• Stored entries:
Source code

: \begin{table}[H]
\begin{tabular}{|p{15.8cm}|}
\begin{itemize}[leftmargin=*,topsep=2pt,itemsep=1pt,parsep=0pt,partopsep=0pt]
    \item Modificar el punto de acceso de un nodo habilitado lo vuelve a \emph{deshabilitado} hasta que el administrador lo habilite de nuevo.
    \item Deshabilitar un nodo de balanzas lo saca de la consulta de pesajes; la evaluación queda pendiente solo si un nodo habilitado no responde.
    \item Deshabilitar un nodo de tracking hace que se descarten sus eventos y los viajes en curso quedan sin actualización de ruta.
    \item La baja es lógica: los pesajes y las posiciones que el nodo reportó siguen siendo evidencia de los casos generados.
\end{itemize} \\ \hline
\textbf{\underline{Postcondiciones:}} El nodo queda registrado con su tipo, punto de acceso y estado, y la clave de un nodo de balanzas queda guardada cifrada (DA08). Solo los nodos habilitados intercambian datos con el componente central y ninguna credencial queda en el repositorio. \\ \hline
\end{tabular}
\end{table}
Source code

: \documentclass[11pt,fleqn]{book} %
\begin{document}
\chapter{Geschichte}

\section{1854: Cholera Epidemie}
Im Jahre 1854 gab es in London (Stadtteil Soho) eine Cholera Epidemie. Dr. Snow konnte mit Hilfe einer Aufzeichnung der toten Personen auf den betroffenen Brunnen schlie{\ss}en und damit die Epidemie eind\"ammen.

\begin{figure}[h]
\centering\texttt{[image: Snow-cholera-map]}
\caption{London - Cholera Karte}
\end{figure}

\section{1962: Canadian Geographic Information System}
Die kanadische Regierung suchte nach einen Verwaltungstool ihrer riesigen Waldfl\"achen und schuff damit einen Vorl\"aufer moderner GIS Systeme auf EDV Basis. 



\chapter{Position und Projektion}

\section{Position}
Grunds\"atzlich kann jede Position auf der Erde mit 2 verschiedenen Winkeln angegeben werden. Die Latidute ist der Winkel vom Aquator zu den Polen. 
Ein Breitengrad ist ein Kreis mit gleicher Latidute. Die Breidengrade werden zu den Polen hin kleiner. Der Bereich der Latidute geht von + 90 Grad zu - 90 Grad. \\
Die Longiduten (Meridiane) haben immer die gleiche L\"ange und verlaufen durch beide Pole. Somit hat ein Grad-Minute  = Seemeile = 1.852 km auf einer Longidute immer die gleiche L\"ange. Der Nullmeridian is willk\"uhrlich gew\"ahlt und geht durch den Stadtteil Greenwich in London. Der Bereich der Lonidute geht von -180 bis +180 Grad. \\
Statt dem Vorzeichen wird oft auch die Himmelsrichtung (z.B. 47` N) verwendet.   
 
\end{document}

* * *

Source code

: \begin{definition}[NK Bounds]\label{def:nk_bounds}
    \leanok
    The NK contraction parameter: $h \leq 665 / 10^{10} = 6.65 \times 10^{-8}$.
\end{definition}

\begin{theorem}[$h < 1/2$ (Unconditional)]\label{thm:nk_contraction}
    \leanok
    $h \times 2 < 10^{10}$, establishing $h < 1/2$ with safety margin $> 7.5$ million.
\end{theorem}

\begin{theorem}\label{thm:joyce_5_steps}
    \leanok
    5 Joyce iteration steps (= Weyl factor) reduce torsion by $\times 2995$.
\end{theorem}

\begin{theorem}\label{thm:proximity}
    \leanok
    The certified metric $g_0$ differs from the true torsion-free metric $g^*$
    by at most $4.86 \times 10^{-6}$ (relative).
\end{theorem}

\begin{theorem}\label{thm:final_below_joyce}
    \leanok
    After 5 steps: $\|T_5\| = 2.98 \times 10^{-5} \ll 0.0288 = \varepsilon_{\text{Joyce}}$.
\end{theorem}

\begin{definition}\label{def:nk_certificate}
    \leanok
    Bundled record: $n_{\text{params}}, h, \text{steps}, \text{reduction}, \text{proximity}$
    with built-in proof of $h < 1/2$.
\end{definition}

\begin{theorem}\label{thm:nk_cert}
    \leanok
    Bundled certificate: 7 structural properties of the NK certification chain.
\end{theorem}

---

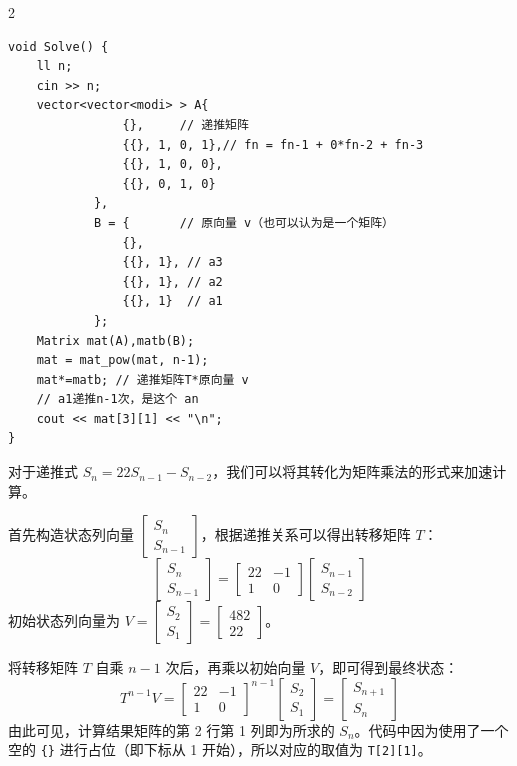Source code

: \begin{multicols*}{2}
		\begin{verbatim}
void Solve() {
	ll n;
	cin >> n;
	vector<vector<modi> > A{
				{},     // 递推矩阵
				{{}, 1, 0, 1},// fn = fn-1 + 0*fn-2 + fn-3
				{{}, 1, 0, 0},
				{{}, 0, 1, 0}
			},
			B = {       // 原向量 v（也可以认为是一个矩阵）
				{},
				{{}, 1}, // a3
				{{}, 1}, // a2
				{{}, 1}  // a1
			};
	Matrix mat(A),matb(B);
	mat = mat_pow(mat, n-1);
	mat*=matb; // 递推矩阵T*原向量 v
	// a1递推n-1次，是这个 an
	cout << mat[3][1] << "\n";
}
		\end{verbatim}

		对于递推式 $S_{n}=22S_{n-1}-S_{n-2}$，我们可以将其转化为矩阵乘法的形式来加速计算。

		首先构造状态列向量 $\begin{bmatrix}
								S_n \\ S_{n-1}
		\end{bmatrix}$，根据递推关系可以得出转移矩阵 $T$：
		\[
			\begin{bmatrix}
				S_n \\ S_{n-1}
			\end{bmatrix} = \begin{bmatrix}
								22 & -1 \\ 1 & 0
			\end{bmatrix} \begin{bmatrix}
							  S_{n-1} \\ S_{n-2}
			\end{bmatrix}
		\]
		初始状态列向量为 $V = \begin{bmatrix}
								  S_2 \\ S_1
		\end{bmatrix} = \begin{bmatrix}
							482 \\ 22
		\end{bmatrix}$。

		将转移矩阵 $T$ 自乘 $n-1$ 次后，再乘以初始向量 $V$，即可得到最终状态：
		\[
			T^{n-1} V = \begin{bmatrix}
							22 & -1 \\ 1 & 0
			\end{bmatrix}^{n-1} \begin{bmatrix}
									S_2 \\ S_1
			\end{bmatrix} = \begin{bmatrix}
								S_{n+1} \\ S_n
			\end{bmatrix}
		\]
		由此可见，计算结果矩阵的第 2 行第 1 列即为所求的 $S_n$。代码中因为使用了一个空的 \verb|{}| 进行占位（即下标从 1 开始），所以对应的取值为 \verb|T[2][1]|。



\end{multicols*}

• TASK REQUIREMENTS: Here the output must be the lines above from the line with "Die kanadische Regierung" to the line with "Ein Breitengrad ist", both included, duplicated word for word and nothing else.

• TASK OUTPUT:
Die kanadische Regierung suchte nach einen Verwaltungstool ihrer riesigen Waldfl\"achen und schuff damit einen Vorl\"aufer moderner GIS Systeme auf EDV Basis. 



\chapter{Position und Projektion}

\section{Position}
Grunds\"atzlich kann jede Position auf der Erde mit 2 verschiedenen Winkeln angegeben werden. Die Latidute ist der Winkel vom Aquator zu den Polen. 
Ein Breitengrad ist ein Kreis mit gleicher Latidute. Die Breidengrade werden zu den Polen hin kleiner. Der Bereich der Latidute geht von + 90 Grad zu - 90 Grad. \\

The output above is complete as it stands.